In any case, in order to invent the concept of ‘society’, statistical objects and correlations had to be reified as ‘collective things’. This realistic notion of virtual macrosocial objects led to two important inceptions: sociology was founded as a new science that focuses solely on this – half real, half imaginary – object named ‘society’. And, as a showcase of statistical rule, public insurance was founded on a large scale, especially in Germany between 1881 and 1889, when the state introduced obligatory health, accident and old-age insurance on the basis of extensive statistical data.

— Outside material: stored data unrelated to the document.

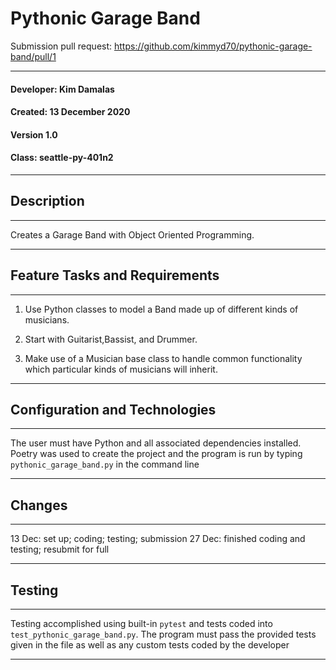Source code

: 
# Pythonic Garage Band

Submission pull request: https://github.com/kimmyd70/pythonic-garage-band/pull/1

__________
#### Developer: Kim Damalas
#### Created: 13 December 2020
#### Version 1.0 
#### Class: seattle-py-401n2
___________
## Description
___________

Creates a Garage Band with Object Oriented Programming.
____________
## Feature Tasks and Requirements
___________

1. Use Python classes to model a Band made up of different kinds of musicians.

2. Start with Guitarist,Bassist, and Drummer.

3. Make use of a Musician base class to handle common functionality which particular kinds of musicians will inherit.
______________

## Configuration and Technologies
__________

The user must have Python and all associated dependencies installed.  Poetry was used to create the project and the program is run by typing  `pythonic_garage_band.py` in the command line
___________
## Changes
__________

13 Dec: set up; coding; testing; submission
27 Dec: finished coding and testing; resubmit for full
___________

## Testing
________
Testing accomplished using built-in `pytest` and tests coded into `test_pythonic_garage_band.py`.  The program must pass the provided tests given in the file as well as any custom tests coded by the developer
____________


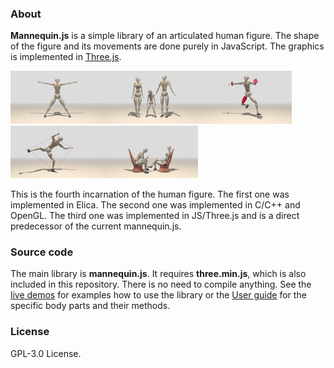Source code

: ### About
**Mannequin.js** is a simple library of an articulated human figure. The shape of the figure
and its movements are done purely in JavaScript. The graphics is implemented in
[Three.js](threejs.org).

<img src="demos/snapshots/demo-mannequin-01.jpg" width="150"><img src="demos/snapshots/demo-mannequin-02.jpg" width="150"><img src="demos/snapshots/demo-mannequin-03.jpg" width="150"><img src="demos/snapshots/demo-mannequin-04.jpg" width="150"><img src="demos/snapshots/demo-mannequin-05.jpg" width="150">

This is the fourth incarnation of the human figure. The first one was implemented
in Elica. The second one was implemented in C/C++ and OpenGL. The third one
was implemented in JS/Three.js and is a direct predecessor of the current mannequin.js.

### Source code

The main library is **mannequin.js**. It requires **three.min.js**, which is also
included in this repository. There is no need to compile anything. See the
[live demos](https://boytchev.github.io/mannequin.js/demos) for examples how to use
the library or the [User guide](https://boytchev.github.io/mannequin.js/docs)
for the specific body parts and their methods.

### License

GPL-3.0 License.


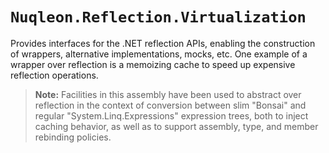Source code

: # `Nuqleon.Reflection.Virtualization`

Provides interfaces for the .NET reflection APIs, enabling the construction of wrappers, alternative implementations, mocks, etc. One example of a wrapper over reflection is a memoizing cache to speed up expensive reflection operations.

> **Note:** Facilities in this assembly have been used to abstract over reflection in the context of conversion between slim "Bonsai" and regular "System.Linq.Expressions" expression trees, both to inject caching behavior, as well as to support assembly, type, and member rebinding policies.

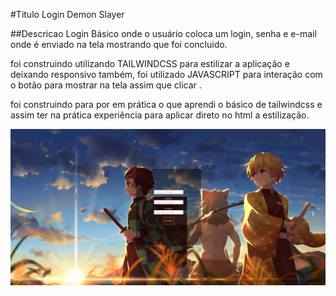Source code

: #Titulo
Login Demon Slayer

##Descricao
Login Básico onde o usuário coloca um login, senha e
e-mail onde é enviado na tela mostrando que foi concluido.

foi construindo utilizando TAILWINDCSS para estilizar 
a aplicação e deixando responsivo também, foi utilizado JAVASCRIPT para interação com o botão para mostrar na tela assim que clicar .

foi construindo para por em prática o que aprendi o básico de tailwindcss e assim ter na prática experiência para aplicar direto no html a estilização.

![capa de login](./img/login.jpg)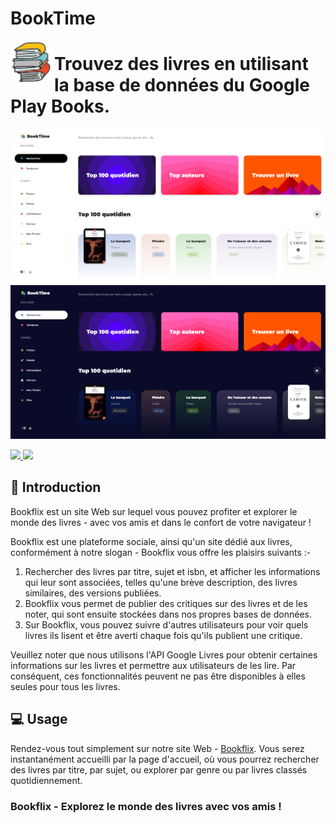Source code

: # BookTime
<img align="left" width=70px height=70px src=".//icons/BookFlix.png" alt="Bookflix logo">

 <h1>Trouvez des livres en utilisant la base de données du Google Play Books.</h1>

<img src="icons/Capture.PNG">
<img src="icons/Capture2.PNG">

<p allign="center">

<a href="https://github.com/Harry-Hopkinson">
	<img src= "https://images.weserv.nl/?url=avatars.githubusercontent.com/u/63599884?v=4&h=100&w=100&fit=cover&mask=circle&maxage=7d">
</a>
	
<a href="https://github.com/Harry-Hopkinson">
	<img src= "https://images.weserv.nl/?url=avatars.githubusercontent.com/u/85027459?v=4&h=100&w=100&fit=cover&mask=circle&maxage=7d">
</a>

</p>

## 🏁 Introduction

Bookflix est un site Web sur lequel vous pouvez profiter et explorer le monde des livres - avec vos amis et dans le confort de votre navigateur !

Bookflix est une plateforme sociale, ainsi qu'un site dédié aux livres, conformément à notre slogan - Bookflix vous offre les plaisirs suivants :-

1. Rechercher des livres par titre, sujet et isbn, et afficher les informations qui leur sont associées, telles qu'une brève description, des livres similaires, des versions publiées.
2. Bookflix vous permet de publier des critiques sur des livres et de les noter, qui sont ensuite stockées dans nos propres bases de données.
3. Sur Bookflix, vous pouvez suivre d'autres utilisateurs pour voir quels livres ils lisent et être averti chaque fois qu'ils publient une critique.

Veuillez noter que nous utilisons l'API Google Livres pour obtenir certaines informations sur les livres et permettre aux utilisateurs de les lire. Par conséquent, ces fonctionnalités peuvent ne pas être disponibles à elles seules pour tous les livres.

## 💻 Usage

Rendez-vous tout simplement sur notre site Web - [Bookflix](https://wedone.github.io/BookTime/). Vous serez instantanément accueilli par la page d'accueil, où vous pourrez rechercher des livres par titre, par sujet, ou explorer par genre ou par livres classés quotidiennement.

<h3 allign="center">Bookflix - Explorez le monde des livres avec vos amis ! </h3>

This ‘political technology’, as François Ewald has called it, established a totally new, non-legal and immanent form of social contract: now risk and, therefore, statistics-based probability was considered a collective issue, was made calculable, and was regarded as capital to invest.  Against this background, one could ask whether statistics, as a technical way to rule people and to achieve consensus, is a replacement of politics – especially after Bismarck had famously established public insurance to get rid of the socialists.
Implementation of dataveillance
Yet the outlined ‘ideological’ and ‘scientific’ advancement of statistical rule is only half the story. To be implemented, it had to fall back on certain media: to tables, charts, schedules and, of course, early computing devices, which had already been developed in the eighteenth century. To be sure, real computer databases did not emerge until the late nineteenth century, when Herman Hollerith invented his programmable and electromagnetic tabulating machine. This ‘statistical computer’, as he called it, automatized the counting and sorting of punched cards.  After having been deployed for the American census and imported to Europe, it turned out to be extremely useful for insurance companies and for official statistics, so that it was still being used by the Nazis, among other things for finding and excluding the so-called ‘abnormal’. In contrast to big data, its data pool was highly structured. But it set a paradigm for the statistical use of calculating machines, which was pushed forward especially during the Cold War with its ‘operational research’ and its political programme of ‘cybernetic societies’.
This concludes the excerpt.